(Dataset items)
>>>

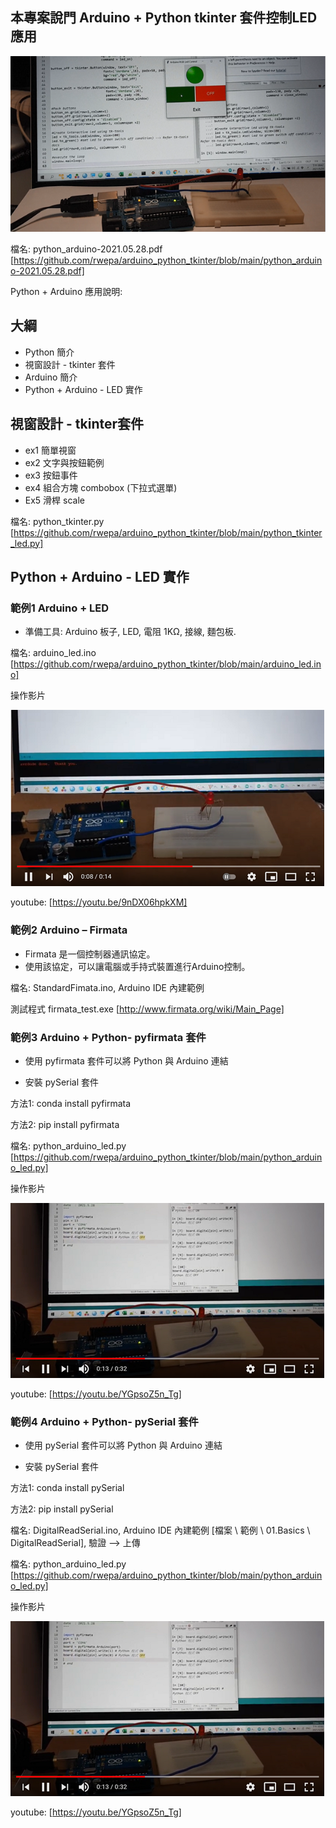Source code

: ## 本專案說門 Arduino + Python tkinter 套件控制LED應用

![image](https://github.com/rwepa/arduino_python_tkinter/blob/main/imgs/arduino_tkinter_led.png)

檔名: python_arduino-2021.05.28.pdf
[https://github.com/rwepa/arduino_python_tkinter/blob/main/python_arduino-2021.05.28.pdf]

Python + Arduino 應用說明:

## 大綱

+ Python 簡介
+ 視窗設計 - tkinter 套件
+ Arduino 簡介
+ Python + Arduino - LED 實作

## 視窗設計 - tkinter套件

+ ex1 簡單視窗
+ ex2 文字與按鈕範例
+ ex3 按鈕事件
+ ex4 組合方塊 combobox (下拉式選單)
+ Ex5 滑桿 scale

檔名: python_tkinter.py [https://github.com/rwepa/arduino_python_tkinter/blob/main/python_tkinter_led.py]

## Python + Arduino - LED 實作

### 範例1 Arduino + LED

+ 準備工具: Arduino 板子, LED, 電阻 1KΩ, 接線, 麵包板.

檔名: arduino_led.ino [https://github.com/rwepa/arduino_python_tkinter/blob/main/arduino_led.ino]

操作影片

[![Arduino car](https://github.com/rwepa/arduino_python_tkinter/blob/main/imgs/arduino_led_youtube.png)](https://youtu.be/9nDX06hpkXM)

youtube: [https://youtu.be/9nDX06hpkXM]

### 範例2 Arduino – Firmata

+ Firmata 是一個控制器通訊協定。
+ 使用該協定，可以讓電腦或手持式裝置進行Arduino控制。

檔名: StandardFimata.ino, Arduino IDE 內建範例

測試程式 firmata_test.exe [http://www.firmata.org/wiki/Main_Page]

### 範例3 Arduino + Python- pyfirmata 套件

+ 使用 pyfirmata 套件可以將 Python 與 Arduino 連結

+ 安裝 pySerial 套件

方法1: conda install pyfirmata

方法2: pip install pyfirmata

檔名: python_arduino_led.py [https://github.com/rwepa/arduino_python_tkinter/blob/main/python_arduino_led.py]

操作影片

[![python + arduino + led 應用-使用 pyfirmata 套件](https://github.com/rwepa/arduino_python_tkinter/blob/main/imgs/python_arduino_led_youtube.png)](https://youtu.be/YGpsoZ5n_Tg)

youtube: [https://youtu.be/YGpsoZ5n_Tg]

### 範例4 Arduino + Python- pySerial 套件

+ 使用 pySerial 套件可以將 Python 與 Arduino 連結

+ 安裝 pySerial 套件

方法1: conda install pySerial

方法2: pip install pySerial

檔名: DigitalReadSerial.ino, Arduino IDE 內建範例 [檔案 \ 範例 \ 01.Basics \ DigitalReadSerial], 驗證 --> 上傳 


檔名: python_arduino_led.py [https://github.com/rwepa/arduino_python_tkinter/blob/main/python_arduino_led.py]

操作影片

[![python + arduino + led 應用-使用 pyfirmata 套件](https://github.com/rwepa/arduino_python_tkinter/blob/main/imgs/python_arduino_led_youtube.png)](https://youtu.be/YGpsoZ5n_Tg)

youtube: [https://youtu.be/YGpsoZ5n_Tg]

<<<

EXERCISE BRIEF: Reproduce each line of the records exactly, and omit every picture.

SOLUTION BELOW:
Source code

: ## 本專案說門 Arduino + Python tkinter 套件控制LED應用

![image](https://github.com/rwepa/arduino_python_tkinter/blob/main/imgs/arduino_tkinter_led.png)

檔名: python_arduino-2021.05.28.pdf
[https://github.com/rwepa/arduino_python_tkinter/blob/main/python_arduino-2021.05.28.pdf]

Python + Arduino 應用說明:

## 大綱

+ Python 簡介
+ 視窗設計 - tkinter 套件
+ Arduino 簡介
+ Python + Arduino - LED 實作

## 視窗設計 - tkinter套件

+ ex1 簡單視窗
+ ex2 文字與按鈕範例
+ ex3 按鈕事件
+ ex4 組合方塊 combobox (下拉式選單)
+ Ex5 滑桿 scale

檔名: python_tkinter.py [https://github.com/rwepa/arduino_python_tkinter/blob/main/python_tkinter_led.py]

## Python + Arduino - LED 實作

### 範例1 Arduino + LED

+ 準備工具: Arduino 板子, LED, 電阻 1KΩ, 接線, 麵包板.

檔名: arduino_led.ino [https://github.com/rwepa/arduino_python_tkinter/blob/main/arduino_led.ino]

操作影片

[![Arduino car](https://github.com/rwepa/arduino_python_tkinter/blob/main/imgs/arduino_led_youtube.png)](https://youtu.be/9nDX06hpkXM)

youtube: [https://youtu.be/9nDX06hpkXM]

### 範例2 Arduino – Firmata

+ Firmata 是一個控制器通訊協定。
+ 使用該協定，可以讓電腦或手持式裝置進行Arduino控制。

檔名: StandardFimata.ino, Arduino IDE 內建範例

測試程式 firmata_test.exe [http://www.firmata.org/wiki/Main_Page]

### 範例3 Arduino + Python- pyfirmata 套件

+ 使用 pyfirmata 套件可以將 Python 與 Arduino 連結

+ 安裝 pySerial 套件

方法1: conda install pyfirmata

方法2: pip install pyfirmata

檔名: python_arduino_led.py [https://github.com/rwepa/arduino_python_tkinter/blob/main/python_arduino_led.py]

操作影片

[![python + arduino + led 應用-使用 pyfirmata 套件](https://github.com/rwepa/arduino_python_tkinter/blob/main/imgs/python_arduino_led_youtube.png)](https://youtu.be/YGpsoZ5n_Tg)

youtube: [https://youtu.be/YGpsoZ5n_Tg]

### 範例4 Arduino + Python- pySerial 套件

+ 使用 pySerial 套件可以將 Python 與 Arduino 連結

+ 安裝 pySerial 套件

方法1: conda install pySerial

方法2: pip install pySerial

檔名: DigitalReadSerial.ino, Arduino IDE 內建範例 [檔案 \ 範例 \ 01.Basics \ DigitalReadSerial], 驗證 --> 上傳 


檔名: python_arduino_led.py [https://github.com/rwepa/arduino_python_tkinter/blob/main/python_arduino_led.py]

操作影片

[![python + arduino + led 應用-使用 pyfirmata 套件](https://github.com/rwepa/arduino_python_tkinter/blob/main/imgs/python_arduino_led_youtube.png)](https://youtu.be/YGpsoZ5n_Tg)

youtube: [https://youtu.be/YGpsoZ5n_Tg]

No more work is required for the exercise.